Whoever has the best view of the buffet bar alerts the other when a new vat of steaming hot crab legs arrives. It’s easy to be sidetracked by the 70 other items at the buffet. I skip them all. Each bite of shrimp scampi takes up a little stomach room reserved for crab legs. You have to focus.
At some point, my sister and I swap rationalizations.
“Crab legs don’t have all that much meat.”
“And cracking them expends lots of calories.”
“When you think of the actual amount of butter you use it’s not much.”
“Of course not.”
We’re partners in this gluttonous crime.
We didn’t eat crab legs growing up. Our family kept kosher, so no seafood for us. After I moved south and slurped my first crab leg, I was hooked. I’d give up almost any other forbidden item—pork, mammals without cloven hooves, tattoos—before I’d forsake crab legs.
My husband is slim and non-Jewish so he can eat crabs guilt-free.
But he doesn’t like them. He eats from the 70 other items on the buffet, some of them not even seafood. He watches, appalled, as my sister and I become animalistic, coastal cavewomen. There’s little conversation, just grunting, shells cracking, and crabmeat-slurping.
Occasionally one of us holds up a particularly long, beautiful piece of crabmeat for the other to admire and we make appreciative noises.
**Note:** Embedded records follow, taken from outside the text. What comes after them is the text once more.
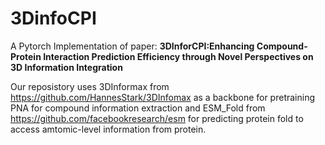 # 3DinfoCPI

A Pytorch Implementation of paper:
**3DInforCPI:Enhancing Compound-Protein Interaction Prediction Efficiency through Novel Perspectives on 3D Information Integration**

Our reposistory uses 3DInformax from https://github.com/HannesStark/3DInfomax as a backbone for pretraining PNA for compound information extraction and ESM_Fold from https://github.com/facebookresearch/esm for predicting protein fold to access amtomic-level information from protein.

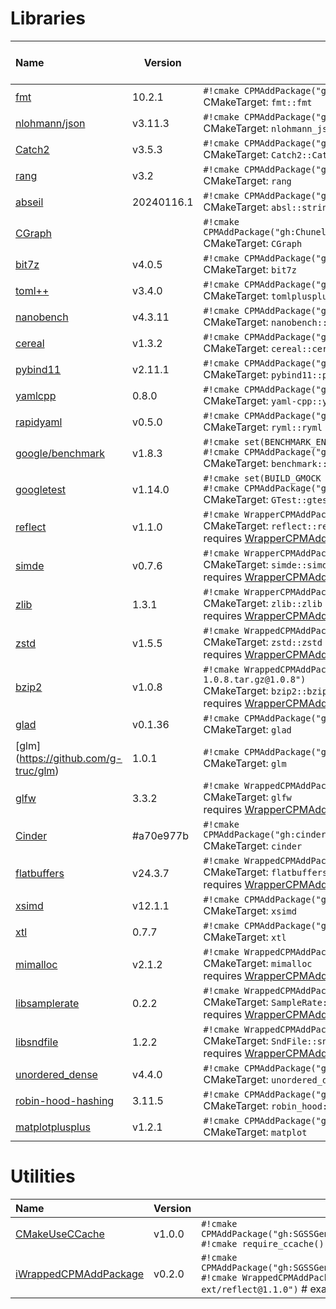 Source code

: <!-- SPDX-FileCopyrightText: 2024 Simon Gene Gottlieb
     SPDX-License-Identifier: CC0-1.0
-->
# Libraries

<div markdown class="compact_data_table">

| Name                                                                 | Version    | CPM                                                                                                 <br>CMakeTarget                                            <br>extra  |
|:---------------------------------------------------------------------|------------|---------------------------------------------------------------------------------------------------------------------------------------------------------------------------|
| [fmt](https://github.com/fmtlib/fmt)                                 |  10.2.1    | `#!cmake CPMAddPackage("gh:fmtlib/fmt#10.2.1@10.2.1")`                                              <br>CMakeTarget: `fmt::fmt`                                <br>       |
| [nlohmann/json](https://github.com/nlohmann/json)                    | v3.11.3    | `#!cmake CPMAddPackage("gh:nlohmann/json@3.11.3")`                                                  <br>CMakeTarget: `nlohmann_json::nlohmann_json`            <br>       |
| [Catch2](https://github.com/catchorg/Catch2)                         | v3.5.3     | `#!cmake CPMAddPackage("gh:catchorg/Catch2@3.5.3")`                                                 <br>CMakeTarget: `Catch2::Catch2 Catch2::Catch2WithMain`   <br>       |
| [rang](https://github.com/agauniyal/rang)                            | v3.2       | `#!cmake CPMAddPackage("gh:agauniyal/rang@3.2")`                                                    <br>CMakeTarget: `rang`                                    <br>       |
| [abseil](https://github.com/abseil/abseil-cpp)                       | 20240116.1 | `#!cmake CPMAddPackage("gh:abseil/abseil-cpp#20240116.1")`                                          <br>CMakeTarget: `absl::strings absl::*`                   <br>       |
| [CGraph](https://github.com/ChunelFeng/CGraph)                       | <broken>   | `#!cmake CPMAddPackage("gh:ChunelFeng/CGraph#867e304b168da22ff4c3298a3b1c364502c41920")`            <br>CMakeTarget: `CGraph`                                  <br>       |
| [bit7z](https://github.com/rikyoz/bit7z)                             | v4.0.5     | `#!cmake CPMAddPackage("gh:rikyoz/bit7z@4.0.5")`                                                    <br>CMakeTarget: `bit7z`                                   <br>       |
| [toml++](https://github.com/marzer/tomlplusplus)                     | v3.4.0     | `#!cmake CPMAddPackage("gh:marzer/tomlplusplus@3.4.0")`                                             <br>CMakeTarget: `tomlplusplus::tomlplusplus`              <br>       |
| [nanobench](https://github.com/martinus/nanobench)                   | v4.3.11    | `#!cmake CPMAddPackage("gh:martinus/nanobench@4.3.11")`                                             <br>CMakeTarget: `nanobench::nanobench`                    <br>       |
| [cereal](https://github.com/USCiLab/cereal)                          | v1.3.2     | `#!cmake CPMAddPackage("gh:USCiLab/cereal@1.3.2")`                                                  <br>CMakeTarget: `cereal::cereal`                          <br>       |
| [pybind11](https://github.com/pybind/pybind11)                       | v2.11.1    | `#!cmake CPMAddPackage("gh:pybind/pybind11@2.11.1")`                                                <br>CMakeTarget: `pybind11::pybind11`                      <br>       |
| [yamlcpp](https://github.com/jbeder/yaml-cpp)                        |  0.8.0     | `#!cmake CPMAddPackage("gh:jbeder/yaml-cpp#0.8.0@0.8.0")`                                           <br>CMakeTarget: `yaml-cpp::yaml-cpp`                      <br>       |
| [rapidyaml](https://github.com/biojppm/rapidyaml)                    | v0.5.0     | `#!cmake CPMAddPackage("gh:biojppm/rapidyaml@0.5.0")`                                               <br>CMakeTarget: `ryml::ryml`                              <br>       |
| [google/benchmark](https://github.com/google/benchmark)              | v1.8.3     | `#!cmake set(BENCHMARK_ENABLE_TESTING OFF)`<br>`#!cmake CPMAddPackage("gh:google/benchmark@1.8.3")` <br>CMakeTarget: `benchmark::benchmark`                    <br>       |
| [googletest](https://github.com/google/googletest)                   | v1.14.0    | `#!cmake set(BUILD_GMOCK OFF)`<br>`#!cmake CPMAddPackage("gh:google/googletest@1.14.0")`            <br>CMakeTarget: `GTest::gtest`                            <br>       |
| [reflect](https://github.com/boost-ext/reflect)                      | v1.1.0     | `#!cmake WrapperCPMAddPackage("gh:boost-ext/refelect@1.1.0")`                                       <br>CMakeTarget: `reflect::reflect`                        <br> requires [WrapperCPMAddPackage](https://github.com/SGSSGene/WrapperCPMAddPackage) |
| [simde](https://github.com/simd-everywhere/simde)                    | v0.7.6     | `#!cmake WrapperCPMAddPackage("gh:simd-everywhere/simde@0.7.6")`                                    <br>CMakeTarget: `simde::simde`                            <br> requires [WrapperCPMAddPackage](https://github.com/SGSSGene/WrapperCPMAddPackage) |
| [zlib](https://zlib.net/zlib-1.3.1.tar.gz)                           |  1.3.1     | `#!cmake WrapperCPMAddPackage("https://zlib.net/zlib-1.3.1.tar.gz@1.3.1")`                          <br>CMakeTarget: `zlib::zlib`                              <br> requires [WrapperCPMAddPackage](https://github.com/SGSSGene/WrapperCPMAddPackage) |
| [zstd](https://github.com/facebook/zstd)                             | v1.5.5     | `#!cmake WrappedCPMAddPackage("gh:facebook/zstd@1.5.5")`                                            <br>CMakeTarget: `zstd::zstd`                              <br> requires [WrapperCPMAddPackage](https://github.com/SGSSGene/WrapperCPMAddPackage) |
| [bzip2](https://sourceware.org/bzip2/)                               | v1.0.8     | `#!cmake WrappedCPMAddPackage("https://sourceware.org/pub/bzip2/bzip2-1.0.8.tar.gz@1.0.8")`         <br>CMakeTarget: `bzip2::bzip2`                            <br> requires [WrapperCPMAddPackage](https://github.com/SGSSGene/WrapperCPMAddPackage) |
| [glad](https://github.com/Dav1dde/glad)                              | v0.1.36    | `#!cmake CPMAddPackage("gh:Dav1dde/glad@0.1.36")`                                                   <br>CMakeTarget: `glad`                                    <br>       |
| [glm] (https://github.com/g-truc/glm)                                |  1.0.1     | `#!cmake CPMAddPackage("gh:g-truc/glm#1.0.1@1.0.1")`                                                <br>CMakeTarget: `glm`                                     <br>       |
| [glfw](https://github.com/glfw/glfw)                                 |  3.3.2     | `#!cmake WrappedCPMAddPackage("gh:glfw/glfw#3.4@3.4")`                                              <br>CMakeTarget: `glfw`                                    <br> requires [WrapperCPMAddPackage](https://github.com/SGSSGene/WrapperCPMAddPackage) |
| [Cinder](https://github.com/cinder/Cinder)                           | #a70e977b  | `#!cmake CPMAddPackage("gh:cinder/Cinder#a70e977b735ca493910984a56723280b66385059")`                <br>CMakeTarget: `cinder`                                  <br>       |
| [flatbuffers](https://github.com/google/flatbuffers)                 | v24.3.7    | `#!cmake WrappedCPMAddPackage("gh:google/flatbuffers@24.3.7")`                                      <br>CMakeTarget: `flatbuffers`                             <br> requires [WrapperCPMAddPackage](https://github.com/SGSSGene/WrapperCPMAddPackage) |
| [xsimd](https://github.com/xtensor-stack/xsimd)                      | v12.1.1    | `#!cmake CPMAddPackage("gh:xtensor-stack/xsimd#12.1.1@12.1.1")`                                     <br>CMakeTarget: `xsimd`                                   <br>       |
| [xtl](https://github.com/xtensor-stack/xtl)                          |  0.7.7     | `#!cmake CPMAddPackage("gh:xtensor-stack/xtl#0.7.7@0.7.7")`                                         <br>CMakeTarget: `xtl`                                     <br>       |
| [mimalloc](https://github.com/microsoft/mimalloc)                    | v2.1.2     | `#!cmake WrappedCPMAddPackage("gh:microsoft/mimalloc@2.1.2")`                                       <br>CMakeTarget: `mimalloc`                                <br> requires [WrapperCPMAddPackage](https://github.com/SGSSGene/WrapperCPMAddPackage) |
| [libsamplerate](https://github.com/libsndfile/libsamplerate)         |  0.2.2     | `#!cmake WrappedCPMAddPackage("gh:libsndfile/libsamplerate#0.2.2@0.2.2")`                           <br>CMakeTarget: `SampleRate::samplerate`                  <br> requires [WrapperCPMAddPackage](https://github.com/SGSSGene/WrapperCPMAddPackage) |
| [libsndfile](https://github.com/libsndfile/libsndfile)               |  1.2.2     | `#!cmake WrappedCPMAddPackage("gh:libsndfile/libsndfile#1.2.2@1.2.2")`                              <br>CMakeTarget: `SndFile::sndfile`                        <br> requires [WrapperCPMAddPackage](https://github.com/SGSSGene/WrapperCPMAddPackage) |
| [unordered_dense](https://github.com/martinus/unordered_dense)       | v4.4.0     | `#!cmake CPMAddPackage("gh:martinus/unordered_dense@4.4.0")`                                        <br>CMakeTarget: `unordered_dense::unordered_dense`        <br>       |
| [robin-hood-hashing](https://github.com/martinus/robin-hood-hashing) |  3.11.5    | `#!cmake CPMAddPackage("gh:martinus/robin-hood-hashing#3.11.5@3.11.5")`                             <br>CMakeTarget: `robin_hood::robin_hood`                  <br>       |
| [matplotplusplus](https://github.com/alandefreitas/matplotplusplus)  | v1.2.1     | `#!cmake CPMAddPackage("gh:alandefreitas/matplotplusplus@1.2.1")`                                   <br>CMakeTarget: `matplot`                                 <br>       |



</div>

# Utilities

<div markdown class="compact_data_table">

| Name                                                                       | Version    | CPM                                                                                                                                                                       |
|:---------------------------------------------------------------------------|------------|---------------------------------------------------------------------------------------------------------------------------------------------------------------------------|
| [CMakeUseCCache](https://github.com/SGSSGene/CMakeUseCCache)               |    v1.0.0  | `#!cmake CPMAddPackage("gh:SGSSGene/CMakeUseCCache@1.0.0")`                                      <br>`#!cmake require_ccache() # activates ccache usage`    <br>          |
| [iWrappedCPMAddPackage](https://github.com/SGSSGene/WrappedCPMAddPackage)  |    v0.2.0  | `#!cmake CPMAddPackage("gh:SGSSGene/WrappedCPMAddPackage@0.2.0")`                                <br>`#!cmake WrappedCPMAddPackage("gh:boost-ext/reflect@1.1.0")` # example usage <br>   |



</div>


<!--
| [backward-cpp](https://github.com/bombela/backward-cpp) | v1.6       | `backward`                              | `CPMAddPackage("gh:bombela/backward-cpp@1.6")`                               |       |
| [brotli](https://github.com/google/brotli.git)          | v1.1.0     | `brotli`                                | `CPMAddPackage("gh:google/brotli@1.1.0")`                                    |       |
 -->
Eventually I become overzealous in pursuit of some little piece of crabmeat hiding in the far reaches of the shell. I try fishing it out with the tiny fork, but fail. I start breaking off pieces of the shell, until, inevitably, my hand is punctured by a sharp piece of shell. I don’t stop to tend to my wound. The crab legs might get cold. The next day it still hurts. A crab shell injury feels like a paper cut that burns. Its pain is as distinct as the taste of the crabmeat. I don’t complain. The sin was worth the punishment.